What is required: Find the lines below in which the string "father" occurs. Copy each one.

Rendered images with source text

******

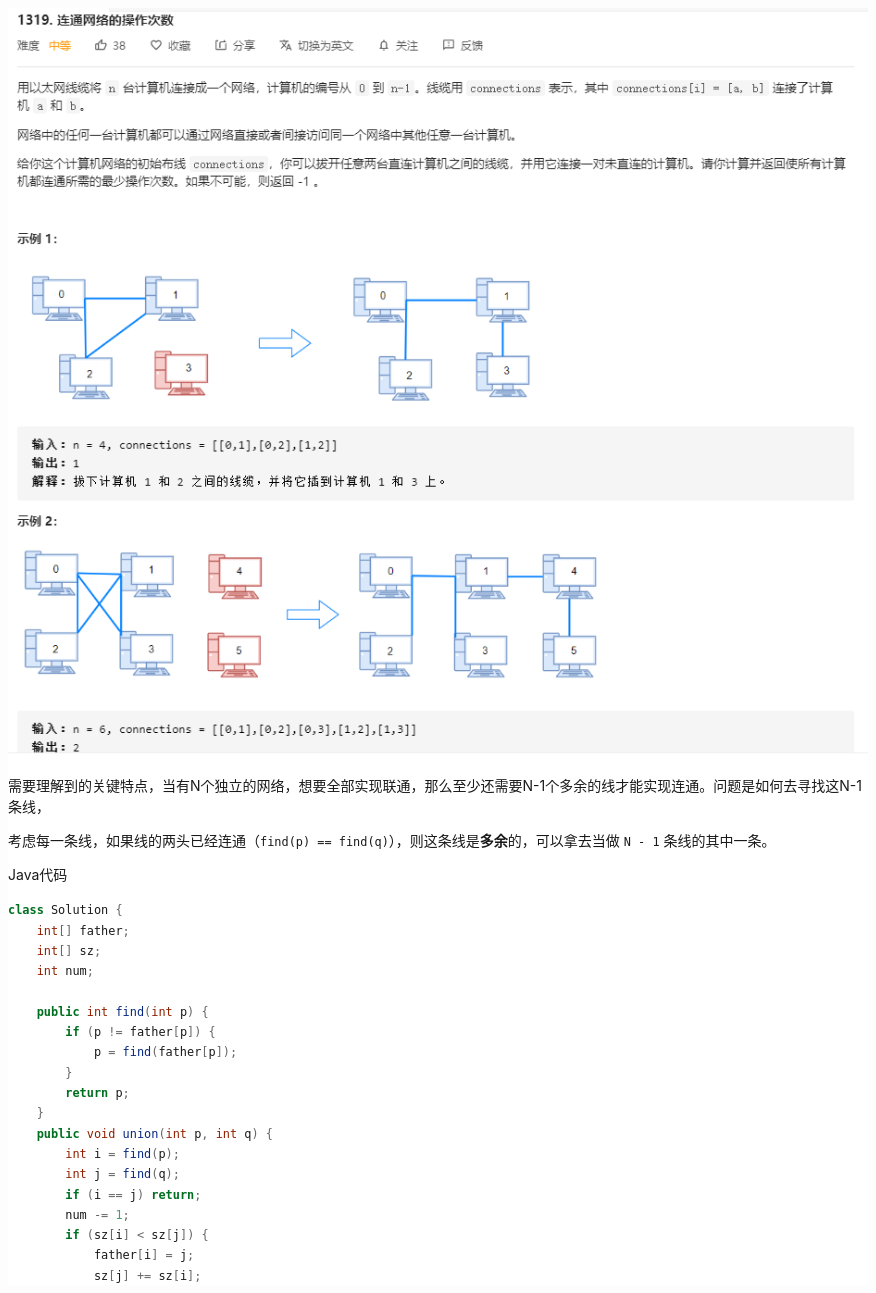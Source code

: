 ![image-20200715232702799](Untitled.assets/image-20200715232702799.png)

需要理解到的关键特点，当有N个独立的网络，想要全部实现联通，那么至少还需要N-1个多余的线才能实现连通。问题是如何去寻找这N-1条线，

考虑每一条线，如果线的两头已经连通（`find(p) == find(q)`），则这条线是**多余**的，可以拿去当做 `N - 1` 条线的其中一条。

Java代码

```java
class Solution {
    int[] father;
    int[] sz;
    int num;

    public int find(int p) {
        if (p != father[p]) {
            p = find(father[p]);
        }
        return p;
    }
    public void union(int p, int q) {
        int i = find(p);
        int j = find(q);
        if (i == j) return;
        num -= 1;
        if (sz[i] < sz[j]) {
            father[i] = j;
            sz[j] += sz[i];
```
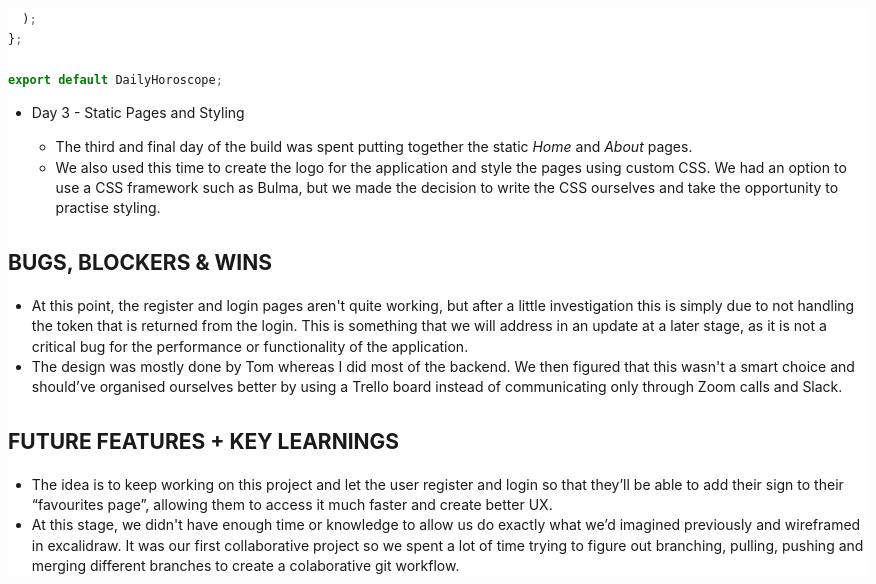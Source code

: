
 ```js
  );
};

export default DailyHoroscope;
```

- Day 3 - Static Pages and Styling

  - The third and final day of the build was spent putting together the static <em>Home</em> and <em>About</em> pages.
  - We also used this time to create the logo for the application and style the pages using custom CSS. We had an option to use a CSS framework such as Bulma, but we made the decision to write the CSS ourselves and take the opportunity to practise styling.

## BUGS, BLOCKERS & WINS

- At this point, the register and login pages aren't quite working, but after a little investigation this is simply due to not handling the token that is returned from the login. This is something that we will address in an update at a later stage, as it is not a critical bug for the performance or functionality of the application.
- The design was mostly done by Tom whereas I did most of the backend. We then figured that this wasn't a smart choice and should’ve organised ourselves better by using a Trello board instead of communicating only through Zoom calls and Slack.

## FUTURE FEATURES + KEY LEARNINGS

- The idea is to keep working on this project and let the user register and login so that they’ll be able to add their sign to their “favourites page”, allowing them to access it much faster and create better UX.
- At this stage, we didn't have enough time or knowledge to allow us do exactly what we’d imagined previously and wireframed in excalidraw. It was our first collaborative project so we spent a lot of time trying to figure out branching, pulling, pushing and merging different branches to create a colaborative git workflow.
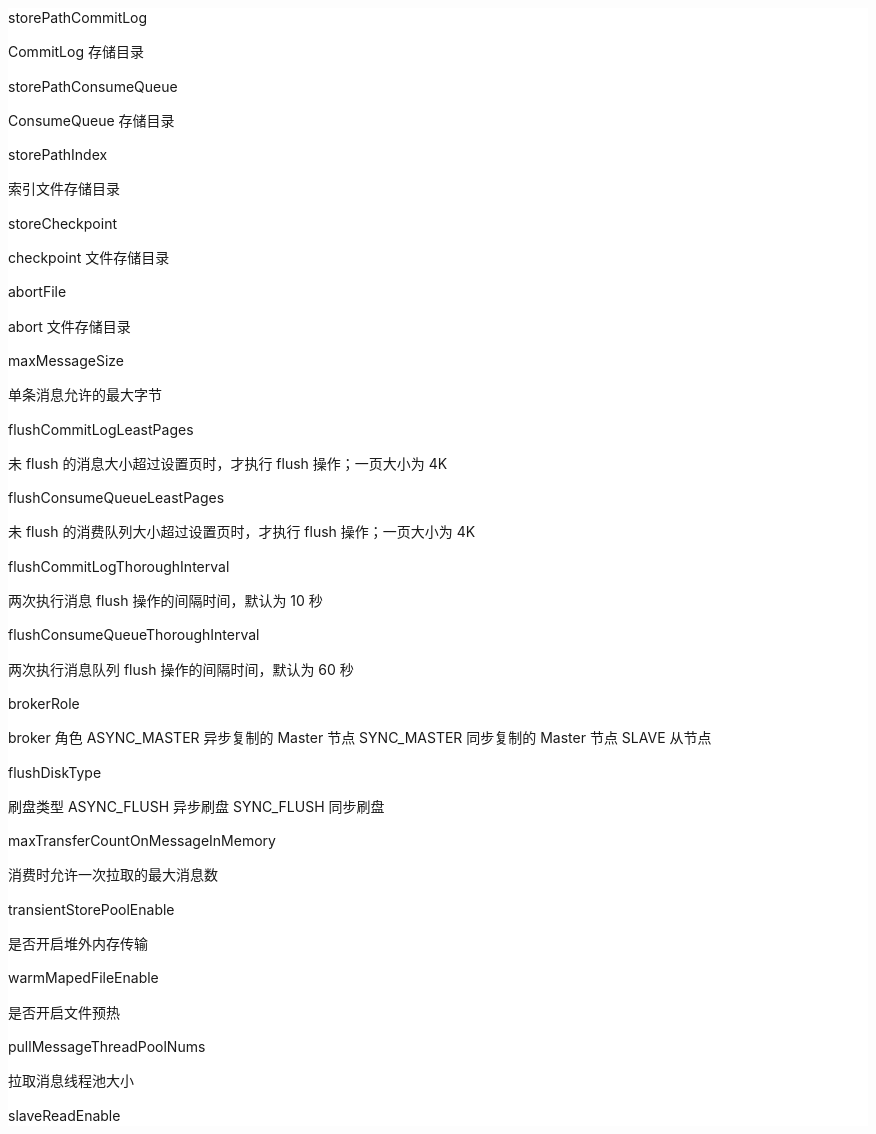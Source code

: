 storePathCommitLog

CommitLog 存储目录

storePathConsumeQueue

ConsumeQueue 存储目录

storePathIndex

索引文件存储目录

storeCheckpoint

checkpoint 文件存储目录

abortFile

abort 文件存储目录

maxMessageSize

单条消息允许的最大字节

flushCommitLogLeastPages

未 flush 的消息大小超过设置页时，才执行 flush 操作；一页大小为 4K

flushConsumeQueueLeastPages

未 flush 的消费队列大小超过设置页时，才执行 flush 操作；一页大小为 4K

flushCommitLogThoroughInterval

两次执行消息 flush 操作的间隔时间，默认为 10 秒

flushConsumeQueueThoroughInterval

两次执行消息队列 flush 操作的间隔时间，默认为 60 秒

brokerRole

broker 角色 ASYNC_MASTER 异步复制的 Master 节点 SYNC_MASTER 同步复制的 Master 节点 SLAVE 从节点

flushDiskType

刷盘类型 ASYNC_FLUSH 异步刷盘 SYNC_FLUSH 同步刷盘

maxTransferCountOnMessageInMemory

消费时允许一次拉取的最大消息数

transientStorePoolEnable

是否开启堆外内存传输

warmMapedFileEnable

是否开启文件预热

pullMessageThreadPoolNums

拉取消息线程池大小

slaveReadEnable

******

Expected answer:
    int[] father;
        if (p != father[p]) {
            p = find(father[p]);
            father[i] = j;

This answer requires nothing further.